Now let us consider the complex power series $\sum_{n=0}^\infty \frac{f^{(n)}(0)}{n!}z^n$. It has radius of convergence $R = \infty$ because $1/R = \limsup \sqrt[n]{\lvert\frac{f^{(n)}(0)}{n!}\rvert} \le \limsup \sqrt[n]{\lvert\frac{M}{n!}\rvert} = 0$. Therefore the power series converges to a holomorphic function $F : \mathbb C \to  \mathbb C$. We have $F(x) = f(x)$ for $x \in [-1,1]$. Moreover we have $F(1/k) = 0$ for all $k \in \mathbb N$ and this implies $F = 0$ (identity theorem for holomorphic functions), hence $f = 0$.
Edited on request:
Here is a proof without using complex analysis. We shall show that all $f^{(n)} (0)= 0$ which proves $f = 0$.
We construct inductively sequences $s^n = (\xi_k^n)$, $n =0,1,2,3,\dots$, of points in $(0, 1]$ such that


*

*For each $n$, the sequence $(\xi_k^n)$ is strictly decreasing and $\lim_{k\to\infty}\xi_k^n = 0$.
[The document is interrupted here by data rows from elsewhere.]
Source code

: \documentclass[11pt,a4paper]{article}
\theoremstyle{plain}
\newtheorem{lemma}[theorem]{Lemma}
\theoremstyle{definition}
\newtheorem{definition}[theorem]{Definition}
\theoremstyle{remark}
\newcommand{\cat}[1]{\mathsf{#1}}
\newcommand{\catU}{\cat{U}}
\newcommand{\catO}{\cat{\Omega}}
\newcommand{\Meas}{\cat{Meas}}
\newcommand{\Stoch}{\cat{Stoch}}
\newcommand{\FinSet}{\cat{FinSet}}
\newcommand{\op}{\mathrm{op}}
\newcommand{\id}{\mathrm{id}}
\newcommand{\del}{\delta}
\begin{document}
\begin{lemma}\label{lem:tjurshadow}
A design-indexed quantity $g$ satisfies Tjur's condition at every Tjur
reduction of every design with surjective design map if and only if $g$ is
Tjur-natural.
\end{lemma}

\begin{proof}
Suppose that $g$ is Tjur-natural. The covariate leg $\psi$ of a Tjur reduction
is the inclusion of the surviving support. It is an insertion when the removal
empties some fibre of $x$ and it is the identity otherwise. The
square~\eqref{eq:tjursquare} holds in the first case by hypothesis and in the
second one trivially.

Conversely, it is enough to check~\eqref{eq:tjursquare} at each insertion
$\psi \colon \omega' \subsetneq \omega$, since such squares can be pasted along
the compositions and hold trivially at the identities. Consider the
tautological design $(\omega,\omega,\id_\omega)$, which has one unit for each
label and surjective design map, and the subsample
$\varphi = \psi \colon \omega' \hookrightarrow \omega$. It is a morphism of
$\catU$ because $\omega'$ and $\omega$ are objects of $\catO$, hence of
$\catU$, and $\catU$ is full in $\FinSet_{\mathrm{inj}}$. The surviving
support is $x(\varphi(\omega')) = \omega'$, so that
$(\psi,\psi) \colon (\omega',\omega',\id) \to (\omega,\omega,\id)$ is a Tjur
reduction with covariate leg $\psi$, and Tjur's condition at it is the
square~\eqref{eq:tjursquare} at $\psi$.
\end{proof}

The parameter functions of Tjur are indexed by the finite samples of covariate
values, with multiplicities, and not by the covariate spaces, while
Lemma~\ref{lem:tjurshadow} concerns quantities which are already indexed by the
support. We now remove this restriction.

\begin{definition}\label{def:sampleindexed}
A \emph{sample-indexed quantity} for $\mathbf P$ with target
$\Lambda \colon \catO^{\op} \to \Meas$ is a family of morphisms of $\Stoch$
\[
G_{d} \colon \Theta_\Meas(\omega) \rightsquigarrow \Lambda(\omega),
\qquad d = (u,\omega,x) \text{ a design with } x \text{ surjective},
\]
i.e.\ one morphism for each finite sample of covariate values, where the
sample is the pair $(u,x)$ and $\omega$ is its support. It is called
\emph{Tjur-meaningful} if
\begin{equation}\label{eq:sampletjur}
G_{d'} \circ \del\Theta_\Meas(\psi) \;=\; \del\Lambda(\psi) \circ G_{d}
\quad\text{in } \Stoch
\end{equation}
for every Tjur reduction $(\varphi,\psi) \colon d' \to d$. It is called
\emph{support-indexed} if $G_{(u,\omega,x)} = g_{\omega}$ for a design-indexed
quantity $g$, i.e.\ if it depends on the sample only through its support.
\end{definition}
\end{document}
*$f^{(n)}(\xi_k^n) = 0$ for all $n, k$.
This will show that $f^{(n)}(0) = \lim_{k\to\infty}f^{(n)}(\xi_k^n) = 0$.
For $n = 0$ we take $\xi_k^0 = 1/k$. Now assume that we have constructed the sequences $s^0,\dots,s^n$. To construct $s^{n+1}$, we proceed as follows.
We know that $f^{(n)}(\xi_k^n) = f^{(n)}(\xi_{k+1}^n) = 0$. By Rolle's theorem we find $\xi_k^{n+1} \in (\xi_{k+1}^n,\xi_k^n)$ such that $f^{(n+1)}(\xi_k^{n+1}) = 0$. Then $(\xi_k^{n+1})$ is the desired sequence.
A: A function satisfies your assumption on the derivatives is real analytic, and so the set of its zeroes cannot have an accumulation point in its domain.
I leave it to you to find the proofs of these classical theorems.